One of the first successful programming languages was a relatively simple one named FORTRAN. This was short for “FORmula TRANSlator,” and it attempted to look as much like algebra as it could. The first version of this language had only two datatypes, integers and floating-point. You declared a variable by using it in the program; if the variable name began with the letters “I” thru “N”, then it was an integer, and otherwise it was a floating-point. Before you ask, yes, a typo could create a completely new variable on the fly. But don’t worry! There wasn’t much chance for confusion because variable names could only be six uppercase letters. Yes, I know it seems primitive, but please remember that our principle input device was a punch card while a pocket calendar today has more storage than all the computers that existed on earth back then.

It wasn’t until Algol 60 was invented that we saw the first modern block-structured programming language with something you would recognize as modern scoping rules. Serious programming language people often refer to Algol as being unique because it was better than most of the languages that came before and after it. This was the language that introduced begin-end blocks in programming and the concept of scoping.
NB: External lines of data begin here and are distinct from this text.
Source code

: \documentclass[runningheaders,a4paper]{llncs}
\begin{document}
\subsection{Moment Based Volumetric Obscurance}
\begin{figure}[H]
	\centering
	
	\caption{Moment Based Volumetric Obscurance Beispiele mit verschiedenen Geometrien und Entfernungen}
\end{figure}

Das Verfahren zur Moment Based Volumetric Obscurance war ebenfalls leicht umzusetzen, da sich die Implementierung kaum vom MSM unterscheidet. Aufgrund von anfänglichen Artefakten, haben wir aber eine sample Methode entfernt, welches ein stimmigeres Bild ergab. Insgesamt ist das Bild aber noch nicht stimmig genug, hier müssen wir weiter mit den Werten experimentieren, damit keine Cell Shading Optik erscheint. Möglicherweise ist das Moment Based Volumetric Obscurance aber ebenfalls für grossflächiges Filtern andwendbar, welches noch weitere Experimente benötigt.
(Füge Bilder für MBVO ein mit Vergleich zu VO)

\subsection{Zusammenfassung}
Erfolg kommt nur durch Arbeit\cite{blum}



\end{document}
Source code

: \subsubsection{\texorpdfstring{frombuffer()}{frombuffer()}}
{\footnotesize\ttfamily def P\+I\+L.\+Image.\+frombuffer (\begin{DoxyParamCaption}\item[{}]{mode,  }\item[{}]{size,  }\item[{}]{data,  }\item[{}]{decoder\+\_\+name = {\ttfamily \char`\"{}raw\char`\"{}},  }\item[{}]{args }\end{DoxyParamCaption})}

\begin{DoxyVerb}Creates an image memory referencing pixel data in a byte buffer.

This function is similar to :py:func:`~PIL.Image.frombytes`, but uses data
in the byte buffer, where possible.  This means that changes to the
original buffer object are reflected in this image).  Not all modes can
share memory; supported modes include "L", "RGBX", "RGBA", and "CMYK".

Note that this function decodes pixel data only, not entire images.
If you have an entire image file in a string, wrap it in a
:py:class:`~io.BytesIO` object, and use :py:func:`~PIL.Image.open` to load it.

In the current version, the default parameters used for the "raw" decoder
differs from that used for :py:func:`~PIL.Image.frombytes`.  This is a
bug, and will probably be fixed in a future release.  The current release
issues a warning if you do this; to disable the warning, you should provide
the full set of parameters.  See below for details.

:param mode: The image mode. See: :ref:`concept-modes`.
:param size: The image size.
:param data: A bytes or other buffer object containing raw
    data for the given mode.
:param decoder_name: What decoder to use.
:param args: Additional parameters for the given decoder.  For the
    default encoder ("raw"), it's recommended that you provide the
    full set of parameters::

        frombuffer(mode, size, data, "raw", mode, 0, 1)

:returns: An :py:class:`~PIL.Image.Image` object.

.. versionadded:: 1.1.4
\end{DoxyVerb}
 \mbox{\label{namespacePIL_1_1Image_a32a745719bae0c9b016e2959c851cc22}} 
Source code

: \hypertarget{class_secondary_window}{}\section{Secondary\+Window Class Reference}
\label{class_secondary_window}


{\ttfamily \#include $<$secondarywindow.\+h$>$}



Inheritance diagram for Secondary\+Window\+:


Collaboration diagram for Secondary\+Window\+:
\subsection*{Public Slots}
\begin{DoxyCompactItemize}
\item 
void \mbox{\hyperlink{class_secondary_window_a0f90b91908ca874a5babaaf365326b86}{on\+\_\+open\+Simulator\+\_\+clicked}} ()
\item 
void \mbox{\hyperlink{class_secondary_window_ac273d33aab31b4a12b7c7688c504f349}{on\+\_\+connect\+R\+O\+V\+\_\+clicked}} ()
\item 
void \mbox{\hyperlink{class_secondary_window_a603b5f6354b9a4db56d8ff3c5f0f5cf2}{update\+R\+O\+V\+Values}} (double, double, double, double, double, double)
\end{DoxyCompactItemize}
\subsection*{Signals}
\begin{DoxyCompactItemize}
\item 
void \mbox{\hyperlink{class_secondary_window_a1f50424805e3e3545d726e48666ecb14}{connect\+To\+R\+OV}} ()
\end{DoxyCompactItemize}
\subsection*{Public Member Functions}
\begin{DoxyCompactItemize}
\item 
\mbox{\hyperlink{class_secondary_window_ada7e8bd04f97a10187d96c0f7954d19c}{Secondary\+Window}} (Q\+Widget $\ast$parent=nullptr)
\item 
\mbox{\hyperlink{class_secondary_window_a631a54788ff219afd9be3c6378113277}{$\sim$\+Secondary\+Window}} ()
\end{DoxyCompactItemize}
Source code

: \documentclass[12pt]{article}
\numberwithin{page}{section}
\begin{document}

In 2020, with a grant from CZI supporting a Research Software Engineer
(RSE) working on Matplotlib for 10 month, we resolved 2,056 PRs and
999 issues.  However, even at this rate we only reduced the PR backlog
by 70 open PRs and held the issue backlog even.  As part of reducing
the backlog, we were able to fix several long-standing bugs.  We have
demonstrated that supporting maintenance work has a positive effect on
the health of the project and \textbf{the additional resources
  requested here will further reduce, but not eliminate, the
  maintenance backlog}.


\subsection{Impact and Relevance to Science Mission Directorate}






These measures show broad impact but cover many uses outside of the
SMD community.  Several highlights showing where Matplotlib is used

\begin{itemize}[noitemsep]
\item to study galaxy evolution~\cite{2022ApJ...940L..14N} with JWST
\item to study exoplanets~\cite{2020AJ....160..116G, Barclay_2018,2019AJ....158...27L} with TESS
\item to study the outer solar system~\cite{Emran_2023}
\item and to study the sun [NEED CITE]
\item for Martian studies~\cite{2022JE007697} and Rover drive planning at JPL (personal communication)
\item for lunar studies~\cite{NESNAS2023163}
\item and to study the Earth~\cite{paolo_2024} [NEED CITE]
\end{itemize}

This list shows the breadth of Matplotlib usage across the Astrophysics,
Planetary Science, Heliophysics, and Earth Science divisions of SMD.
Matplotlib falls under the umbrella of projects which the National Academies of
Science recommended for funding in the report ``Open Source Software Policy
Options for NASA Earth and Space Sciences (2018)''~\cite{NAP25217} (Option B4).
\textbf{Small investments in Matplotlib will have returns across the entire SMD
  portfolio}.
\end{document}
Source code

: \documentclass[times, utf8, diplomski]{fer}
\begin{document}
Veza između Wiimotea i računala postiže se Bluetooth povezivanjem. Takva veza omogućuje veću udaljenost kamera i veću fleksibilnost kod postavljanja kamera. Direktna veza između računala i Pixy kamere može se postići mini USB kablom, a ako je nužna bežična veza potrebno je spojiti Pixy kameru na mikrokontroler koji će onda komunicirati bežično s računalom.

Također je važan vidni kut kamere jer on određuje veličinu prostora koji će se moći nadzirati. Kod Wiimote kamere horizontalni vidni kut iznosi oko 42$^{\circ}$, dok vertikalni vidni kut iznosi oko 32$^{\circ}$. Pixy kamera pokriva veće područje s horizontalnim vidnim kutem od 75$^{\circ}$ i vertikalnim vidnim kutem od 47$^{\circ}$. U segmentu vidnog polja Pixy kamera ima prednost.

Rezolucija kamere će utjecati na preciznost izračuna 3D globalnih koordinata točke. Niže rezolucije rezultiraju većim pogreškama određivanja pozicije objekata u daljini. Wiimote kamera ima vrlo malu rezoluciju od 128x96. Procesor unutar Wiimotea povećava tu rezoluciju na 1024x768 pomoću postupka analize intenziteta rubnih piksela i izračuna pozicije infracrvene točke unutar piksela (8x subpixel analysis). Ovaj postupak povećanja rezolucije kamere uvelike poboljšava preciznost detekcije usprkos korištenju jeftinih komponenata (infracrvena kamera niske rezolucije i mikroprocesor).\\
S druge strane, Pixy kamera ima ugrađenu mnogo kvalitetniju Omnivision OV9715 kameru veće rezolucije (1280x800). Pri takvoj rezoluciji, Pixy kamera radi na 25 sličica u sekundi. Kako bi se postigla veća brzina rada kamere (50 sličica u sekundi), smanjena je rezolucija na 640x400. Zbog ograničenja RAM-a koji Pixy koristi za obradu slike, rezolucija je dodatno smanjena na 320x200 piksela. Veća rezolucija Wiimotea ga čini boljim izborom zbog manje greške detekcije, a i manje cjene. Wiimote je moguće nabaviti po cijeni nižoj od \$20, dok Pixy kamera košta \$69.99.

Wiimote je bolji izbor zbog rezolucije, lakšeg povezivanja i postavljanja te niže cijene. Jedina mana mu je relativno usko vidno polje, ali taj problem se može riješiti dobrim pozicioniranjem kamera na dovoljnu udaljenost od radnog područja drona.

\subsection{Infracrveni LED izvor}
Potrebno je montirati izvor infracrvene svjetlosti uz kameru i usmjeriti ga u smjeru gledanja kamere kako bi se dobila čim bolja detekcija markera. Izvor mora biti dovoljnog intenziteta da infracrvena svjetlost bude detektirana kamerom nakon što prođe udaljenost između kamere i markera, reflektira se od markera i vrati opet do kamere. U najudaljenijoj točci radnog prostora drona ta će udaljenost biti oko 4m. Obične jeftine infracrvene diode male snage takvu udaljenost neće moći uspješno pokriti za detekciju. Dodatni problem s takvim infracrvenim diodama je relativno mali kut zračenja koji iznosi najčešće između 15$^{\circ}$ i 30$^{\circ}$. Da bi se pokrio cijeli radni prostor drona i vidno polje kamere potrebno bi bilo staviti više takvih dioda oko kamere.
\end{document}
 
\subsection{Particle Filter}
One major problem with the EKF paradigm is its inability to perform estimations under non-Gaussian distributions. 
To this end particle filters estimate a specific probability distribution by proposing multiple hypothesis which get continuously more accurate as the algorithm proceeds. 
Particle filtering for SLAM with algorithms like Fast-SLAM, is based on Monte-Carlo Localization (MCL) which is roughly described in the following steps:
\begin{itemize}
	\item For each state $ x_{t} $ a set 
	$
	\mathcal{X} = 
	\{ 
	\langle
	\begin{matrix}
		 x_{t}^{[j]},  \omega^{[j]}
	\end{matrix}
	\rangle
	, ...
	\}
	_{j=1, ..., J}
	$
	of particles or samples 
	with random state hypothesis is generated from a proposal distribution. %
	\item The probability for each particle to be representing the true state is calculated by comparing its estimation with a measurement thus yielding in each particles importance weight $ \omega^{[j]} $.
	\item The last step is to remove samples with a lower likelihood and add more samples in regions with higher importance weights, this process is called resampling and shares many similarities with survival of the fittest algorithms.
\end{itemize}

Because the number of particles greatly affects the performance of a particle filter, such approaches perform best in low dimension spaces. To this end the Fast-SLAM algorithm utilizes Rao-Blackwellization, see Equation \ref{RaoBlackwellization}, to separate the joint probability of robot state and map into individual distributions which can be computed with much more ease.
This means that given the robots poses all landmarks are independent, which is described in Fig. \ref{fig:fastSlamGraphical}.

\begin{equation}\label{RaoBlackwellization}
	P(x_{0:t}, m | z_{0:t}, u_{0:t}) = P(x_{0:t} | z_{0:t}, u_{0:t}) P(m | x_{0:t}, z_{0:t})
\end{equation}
Variables come into existence at the front of a begin-end block, persist during the execution of the code in that block, and then are deallocated when control exits that block. Most of you are probably used to using programming languages that follow this model. The syntactic sugar may change from keywords to curly brackets, but the storage model is still the same. There was a design flaw in the original Algol because we had not learned to think in scopes yet. While we did have if-then, if-then-else, begin-end and for-loop constructs, it wasn’t all we had! The language included a GOTO <label> statement that could change the flow of control to any spot in the program. This is what FORTRAN and all the other languages up until that time had. This was not a big problem when you had one and only one scope.

When the code jumps to the middle of a block, and exposes variables with the same name but a different scope, which one has priority? Perhaps a better question is that since we did not enter through the top of the block, does a local variable even exists since it was never allocated in the proper order? If they do exist, then what are their initial values? What are their values when you return to that block again from outside?

Later procedural programming languages got around these problems with the simple solution of getting rid of the GOTO statement. Every programmer should be required to read the classic article from the Communications of the ACM by Dykstra entitled The Go To Considered Harmful. This is what started the structured programming revolution in the 1970s.

The source of the term “structured” in structured programming was the ability to nest blocks inside each other. The goal is that each block would have one entry point and one exit point, and, ideally, it would perform one simple well-defined task. This allowed formal proofs of program correctness, optimization and other things as well as being a heck of a lot easier to maintain. The idea of scoping was carried from the Procedural Language Family into the declarative languages, like SQL. While we don’t have flow control, the structures in our language are also tiered or nested structures.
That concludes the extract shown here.